North side of Everest

Will the mountaineers on the Tibetan north side of Mount Everest be chauffeured to the base camp next spring with electric buggies, as we know them from golf courses? This Tibetan provincial government’s plan is reported by Chinese state media. Step by step, all vehicles without electric motors should be banned from the base camp in order to reduce air pollution, it said. “In peak season, the camp welcomes an average of 200 to 400 vehicles every day,” said Tang Wu, director of Tibet’s Tourism Development Commission. “The camp receives an average of 20,000 vehicles every year.”

More than 100,000 visitors per year

The Chinese Base Camp, which can be reached on a paved road, has increasingly developed into a tourist attraction.  According to the state news agency Xinhua, in 2017 more than 100,000 people visited the starting point for Everest expeditions on the north side of the mountain. It is obvious that so many people produce a lot of garbage. The provincial government has commissioned a company to keep the area between the Chinese Base Camp at 5,200 meters and the Advance Base Camp at 6500 meters clean.

Special bonus for the transport of faeces

Garbage cans in Everest Base Camp

After the last spring season, 8.5 metric tonnes of waste were collected according to official data. It was said that it was particularly difficult to remove the faeces: The locals did not want to pack the human waste on their yaks because they thought it would bring bad luck.
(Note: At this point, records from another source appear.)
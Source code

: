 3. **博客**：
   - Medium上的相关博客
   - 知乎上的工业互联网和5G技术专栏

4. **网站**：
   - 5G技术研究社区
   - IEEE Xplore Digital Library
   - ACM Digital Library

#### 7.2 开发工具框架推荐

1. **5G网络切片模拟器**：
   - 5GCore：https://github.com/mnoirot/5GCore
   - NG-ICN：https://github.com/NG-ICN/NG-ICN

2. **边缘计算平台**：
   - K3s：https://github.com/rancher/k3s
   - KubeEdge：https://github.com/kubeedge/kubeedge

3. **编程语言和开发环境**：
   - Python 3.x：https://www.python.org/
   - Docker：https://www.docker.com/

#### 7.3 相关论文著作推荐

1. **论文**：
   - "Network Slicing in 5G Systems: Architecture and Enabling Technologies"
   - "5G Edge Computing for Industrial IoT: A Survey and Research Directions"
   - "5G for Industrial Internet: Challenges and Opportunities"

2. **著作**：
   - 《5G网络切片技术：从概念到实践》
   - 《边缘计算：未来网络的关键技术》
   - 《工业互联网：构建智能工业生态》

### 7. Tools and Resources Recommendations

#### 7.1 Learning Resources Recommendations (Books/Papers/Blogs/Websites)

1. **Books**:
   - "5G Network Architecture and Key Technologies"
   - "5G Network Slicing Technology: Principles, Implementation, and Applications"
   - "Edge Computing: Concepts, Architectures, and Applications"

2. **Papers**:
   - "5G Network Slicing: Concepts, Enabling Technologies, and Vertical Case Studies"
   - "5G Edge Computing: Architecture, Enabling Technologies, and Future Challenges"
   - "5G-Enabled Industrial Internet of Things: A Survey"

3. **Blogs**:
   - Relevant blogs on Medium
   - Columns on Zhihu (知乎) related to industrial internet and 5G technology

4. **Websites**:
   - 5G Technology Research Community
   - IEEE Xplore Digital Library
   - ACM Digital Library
Only after special payments did some people agree to take the faeces away.

No more news about the planned mountaineering centre

Whether the plan with the electric cars will really be implemented remains to be seen. Almost two years ago, the news had gone around the world that by 2019 an Everest mountaineering centre, the size of twelve football pitches, was to be built in Gangkar, also known as Old Tingri, with accommodation and restaurants for mountaineers, a helicopter rescue base, offices for expedition operators, repair shops for cars, motorcycles and bicycles as well as a mountaineering museum.  After that you didn’t hear anything more about it.

Rescue flights also on the north side of Everest?
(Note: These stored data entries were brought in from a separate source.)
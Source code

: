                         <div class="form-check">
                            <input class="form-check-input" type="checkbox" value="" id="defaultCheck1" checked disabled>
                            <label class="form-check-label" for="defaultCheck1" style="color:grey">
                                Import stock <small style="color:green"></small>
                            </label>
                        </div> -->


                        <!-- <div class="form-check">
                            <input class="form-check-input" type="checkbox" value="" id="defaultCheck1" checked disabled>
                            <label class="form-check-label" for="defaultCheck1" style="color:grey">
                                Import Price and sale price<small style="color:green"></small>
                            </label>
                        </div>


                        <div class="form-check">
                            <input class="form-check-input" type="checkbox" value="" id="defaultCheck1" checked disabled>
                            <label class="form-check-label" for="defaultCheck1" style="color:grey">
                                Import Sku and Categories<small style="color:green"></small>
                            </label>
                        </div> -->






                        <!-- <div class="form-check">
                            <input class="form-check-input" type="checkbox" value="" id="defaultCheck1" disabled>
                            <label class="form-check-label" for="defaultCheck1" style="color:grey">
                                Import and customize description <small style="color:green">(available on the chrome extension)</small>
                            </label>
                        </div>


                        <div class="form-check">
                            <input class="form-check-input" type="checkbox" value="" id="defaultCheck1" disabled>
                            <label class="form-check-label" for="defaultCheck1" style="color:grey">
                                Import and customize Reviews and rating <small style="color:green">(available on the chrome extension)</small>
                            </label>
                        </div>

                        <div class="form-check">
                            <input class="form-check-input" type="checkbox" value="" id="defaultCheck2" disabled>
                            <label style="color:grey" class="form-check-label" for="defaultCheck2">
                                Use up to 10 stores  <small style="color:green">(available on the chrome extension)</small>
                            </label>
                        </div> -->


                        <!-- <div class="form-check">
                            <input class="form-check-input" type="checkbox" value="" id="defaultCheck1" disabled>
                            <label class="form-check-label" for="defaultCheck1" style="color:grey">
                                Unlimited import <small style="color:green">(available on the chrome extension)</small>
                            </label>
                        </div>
Rescue helicopters from Nepal at the foot of Shishapangma

However, there are persistent rumors that from 2019 there will also be helicopter rescue flights on the Tibetan north side of Everest. Last spring, Chinese rescue forces and Nepalese helicopter pilots worked together to find Bulgarian climber Boyan Petrov, who has been missing on the eight-thousander Shishapangma in Tibet. Unfortunately, the search was unsuccessful in the end, but the rescue operation could serve as a model for the highest of all mountains.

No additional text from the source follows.